▸ Activity: Search the data below for "chose" and report how many lines contain it, with no other text.

======== Data under study ========

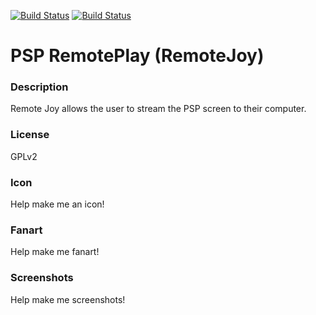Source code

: [![Build Status](https://travis-ci.org/kodi-game/game.libretro.remotejoy.svg?branch=master)](https://travis-ci.org/kodi-game/game.libretro.remotejoy)
[![Build Status](https://ci.appveyor.com/api/projects/status/github/kodi-game/game.libretro.remotejoy?svg=true)](https://ci.appveyor.com/project/kodi-game/game-libretro-remotejoy)

# PSP RemotePlay (RemoteJoy)

### Description

Remote Joy allows the user to stream the PSP screen to their computer.

### License

GPLv2

### Icon

Help make me an icon!

### Fanart

Help make me fanart!

### Screenshots

Help make me screenshots!
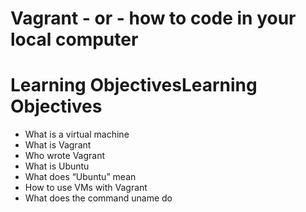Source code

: # Vagrant - or - how to code in your local computer
# Learning ObjectivesLearning Objectives
* What is a virtual machine
* What is Vagrant
* Who wrote Vagrant
* What is Ubuntu
* What does “Ubuntu” mean
* How to use VMs with Vagrant
* What does the command uname do
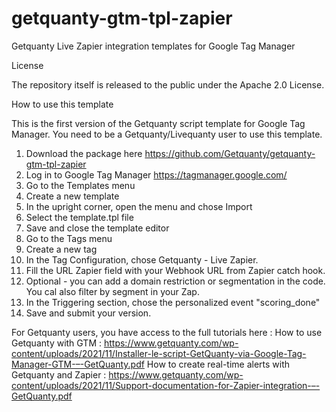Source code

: # getquanty-gtm-tpl-zapier
Getquanty Live Zapier integration templates for Google Tag Manager

License

The repository itself is released to the public under the Apache 2.0 License.

How to use this template

This is the first version of the Getquanty script template for Google Tag Manager. You need to be a Getquanty/Livequanty user to use this template.

1. Download the package here https://github.com/Getquanty/getquanty-gtm-tpl-zapier
2. Log in to Google Tag Manager https://tagmanager.google.com/
3. Go to the Templates menu
4. Create a new template
5. In the upright corner, open the menu and chose Import
6. Select the template.tpl file
7. Save and close the template editor
8. Go to the Tags menu
9. Create a new tag
10. In the Tag Configuration, chose Getquanty - Live Zapier.
11. Fill the URL Zapier field with your Webhook URL from Zapier catch hook.
12. Optional - you can add a domain restriction or segmentation in the code. You cal also filter by segment in your Zap.
12. In the Triggering section, chose the personalized event "scoring_done"
13. Save and submit your version.


For Getquanty users, you have access to the full tutorials here :
How to use Getquanty with GTM : https://www.getquanty.com/wp-content/uploads/2021/11/Installer-le-script-GetQuanty-via-Google-Tag-Manager-GTM-–-GetQuanty.pdf
How to create real-time alerts with Getquanty and Zapier : https://www.getquanty.com/wp-content/uploads/2021/11/Support-documentation-for-Zapier-integration-–-GetQuanty.pdf
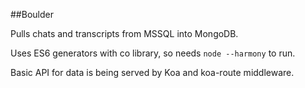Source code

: ##Boulder

Pulls chats and transcripts from MSSQL into MongoDB.

Uses ES6 generators with co library, so needs `node --harmony` to run.

Basic API for data is being served by Koa and koa-route middleware.
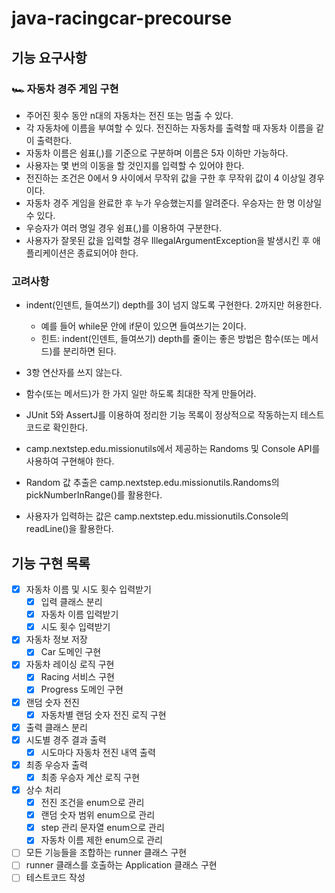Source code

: # java-racingcar-precourse

## 기능 요구사항
### 🏎 자동차 경주 게임 구현

- 주어진 횟수 동안 n대의 자동차는 전진 또는 멈출 수 있다.
- 각 자동차에 이름을 부여할 수 있다. 전진하는 자동차를 출력할 때 자동차 이름을 같이 출력한다.
- 자동차 이름은 쉼표(,)를 기준으로 구분하며 이름은 5자 이하만 가능하다.
- 사용자는 몇 번의 이동을 할 것인지를 입력할 수 있어야 한다.
- 전진하는 조건은 0에서 9 사이에서 무작위 값을 구한 후 무작위 값이 4 이상일 경우이다.
- 자동차 경주 게임을 완료한 후 누가 우승했는지를 알려준다. 우승자는 한 명 이상일 수 있다.
- 우승자가 여러 명일 경우 쉼표(,)를 이용하여 구분한다.
- 사용자가 잘못된 값을 입력할 경우 IllegalArgumentException을 발생시킨 후 애플리케이션은 종료되어야 한다.

### 고려사항
- indent(인덴트, 들여쓰기) depth를 3이 넘지 않도록 구현한다. 2까지만 허용한다.
  - 예를 들어 while문 안에 if문이 있으면 들여쓰기는 2이다.
  - 힌트: indent(인덴트, 들여쓰기) depth를 줄이는 좋은 방법은 함수(또는 메서드)를 분리하면 된다.
- 3항 연산자를 쓰지 않는다.
- 함수(또는 메서드)가 한 가지 일만 하도록 최대한 작게 만들어라.
- JUnit 5와 AssertJ를 이용하여 정리한 기능 목록이 정상적으로 작동하는지 테스트 코드로 확인한다.

- camp.nextstep.edu.missionutils에서 제공하는 Randoms 및 Console API를 사용하여 구현해야 한다.
- Random 값 추출은 camp.nextstep.edu.missionutils.Randoms의 pickNumberInRange()를 활용한다.
- 사용자가 입력하는 값은 camp.nextstep.edu.missionutils.Console의 readLine()을 활용한다.

## 기능 구현 목록

- [x] 자동차 이름 및 시도 횟수 입력받기
  - [x] 입력 클래스 분리
  - [x] 자동차 이름 입력받기
  - [x] 시도 횟수 입력받기
- [x] 자동차 정보 저장
  - [x] Car 도메인 구현
- [x] 자동차 레이싱 로직 구현
  - [x] Racing 서비스 구현
  - [x] Progress 도메인 구현
- [x] 랜덤 숫자 전진
  - [x] 자동차별 랜덤 숫자 전진 로직 구현
- [x] 출력 클래스 분리
- [x] 시도별 경주 결과 출력
  - [x] 시도마다 자동차 전진 내역 출력
- [x] 최종 우승자 출력
  - [x] 최종 우승자 계산 로직 구현
- [x] 상수 처리
  - [x] 전진 조건을 enum으로 관리
  - [x] 랜덤 숫자 범위 enum으로 관리
  - [x] step 관리 문자열 enum으로 관리
  - [x] 자동차 이름 제한 enum으로 관리
- [ ] 모든 기능들을 조합하는 runner 클래스 구현
- [ ] runner 클래스를 호출하는 Application 클래스 구현
- [ ] 테스트코드 작성
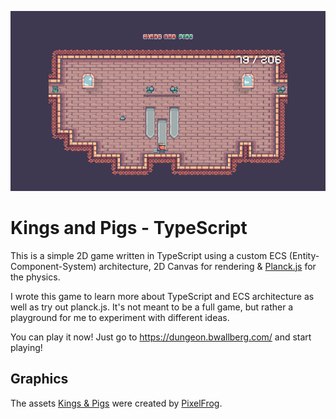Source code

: ![](docs/game.png)

# Kings and Pigs - TypeScript

This is a simple 2D game written in TypeScript using a custom ECS (Entity-Component-System) architecture, 2D Canvas for rendering & [Planck.js](https://piqnt.com/planck.js) for the physics.

I wrote this game to learn more about TypeScript and ECS architecture as well as try out planck.js. It's not meant to be a full game, but rather a playground for me to experiment with different ideas.

You can play it now! Just go to https://dungeon.bwallberg.com/ and start playing!


## Graphics
The assets [Kings & Pigs](https://pixelfrog-assets.itch.io/kings-and-pigs) were created by [PixelFrog](https://pixelfrog-assets.itch.io/).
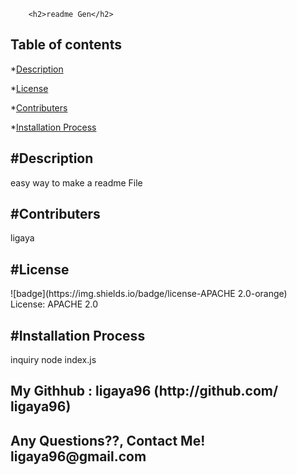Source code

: 
        <h2>readme Gen</h2>
   <h2> Table of contents</h2>
    
*[Description](#description)
    
*[License](#license)
    
*[Contributers](#contributors)
    
*[Installation Process](#installation)
    </br>
     <h2> #Description </h2>
   easy way to make a readme File 
   </br>
  <h2> #Contributers</h2>
   ligaya
    </br>
    <h2> #License</h2>
     ![badge](https://img.shields.io/badge/license-APACHE 2.0-orange)
     </br>
     License: APACHE 2.0
     </br> 
    <h2> #Installation Process</h2>
    inquiry node index.js
   <h2> My Githhub : ligaya96 (http://github.com/ ligaya96) </h2>
   <h2> Any Questions??, Contact Me! ligaya96@gmail.com</h2>
    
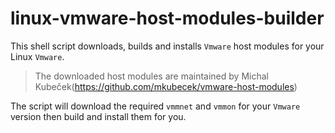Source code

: # linux-vmware-host-modules-builder
This shell script downloads, builds and installs `Vmware` host modules for your Linux `Vmware`. 
>The downloaded host modules are maintained by Michal Kubeček(https://github.com/mkubecek/vmware-host-modules)

The script will download the required `vmmnet` and `vmmon` for your `Vmware` version then build and install them for you. 
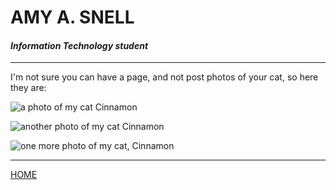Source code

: <!---it1040-2000 markdown cinnamon's page--->



# AMY A. SNELL

#### _Information Technology student_

---

I'm not sure you can have a page, and not post photos of your cat, so here they are:

![a photo of my cat Cinnamon](https://user-images.githubusercontent.com/60243135/80474823-8f4d2800-890d-11ea-89e1-4e1b65f9ceb0.jpg)

![another photo of my cat Cinnamon](https://user-images.githubusercontent.com/60243135/80474862-9c6a1700-890d-11ea-9d51-f461af6894cf.jpg)

![one more photo of my cat, Cinnamon](https://user-images.githubusercontent.com/60243135/80474870-9f650780-890d-11ea-82a3-1bcb9c1ba791.jpg)

---

[HOME](README.md)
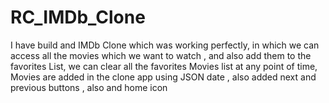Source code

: # RC_IMDb_Clone
I have build and IMDb Clone which was working perfectly, in which we can access all the movies which we want to watch , and also add them to the favorites List, we can clear all the favorites Movies list at any point of time, Movies are added in the clone app using JSON date , also added next and previous buttons , also and home icon 
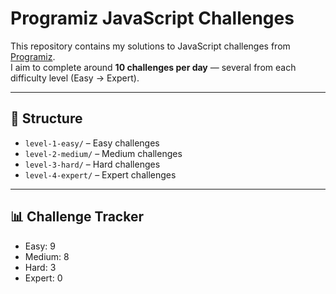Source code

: # Programiz JavaScript Challenges

This repository contains my solutions to JavaScript challenges from [Programiz](https://www.programiz.com/javascript).  
I aim to complete around **10 challenges per day** — several from each difficulty level (Easy → Expert).

---

## 📂 Structure

- `level-1-easy/` – Easy challenges
- `level-2-medium/` – Medium challenges
- `level-3-hard/` – Hard challenges
- `level-4-expert/` – Expert challenges

---

## 📊 Challenge Tracker

- Easy: 9
- Medium: 8
- Hard: 3
- Expert: 0
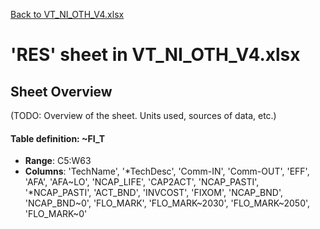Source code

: [Back to VT_NI_OTH_V4.xlsx](README.md)

# 'RES' sheet in VT_NI_OTH_V4.xlsx

## Sheet Overview

(TODO: Overview of the sheet. Units used, sources of data, etc.)

#### Table definition: ~FI_T
- **Range**: C5:W63
- **Columns**: 'TechName', '*TechDesc', 'Comm-IN', 'Comm-OUT', 'EFF', 'AFA', 'AFA\~LO', 'NCAP_LIFE', 'CAP2ACT', 'NCAP_PASTI', '*NCAP_PASTI', 'ACT_BND', 'INVCOST', 'FIXOM', 'NCAP_BND', 'NCAP_BND\~0', 'FLO_MARK', 'FLO_MARK\~2030', 'FLO_MARK\~2050', 'FLO_MARK\~0'

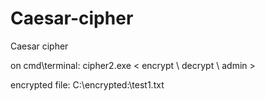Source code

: # Caesar-cipher
Caesar cipher

on cmd\terminal:
cipher2.exe < encrypt \ decrypt \ admin >

encrypted file:
C:\encrypted:\test1.txt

========

▸ Exercise output: 3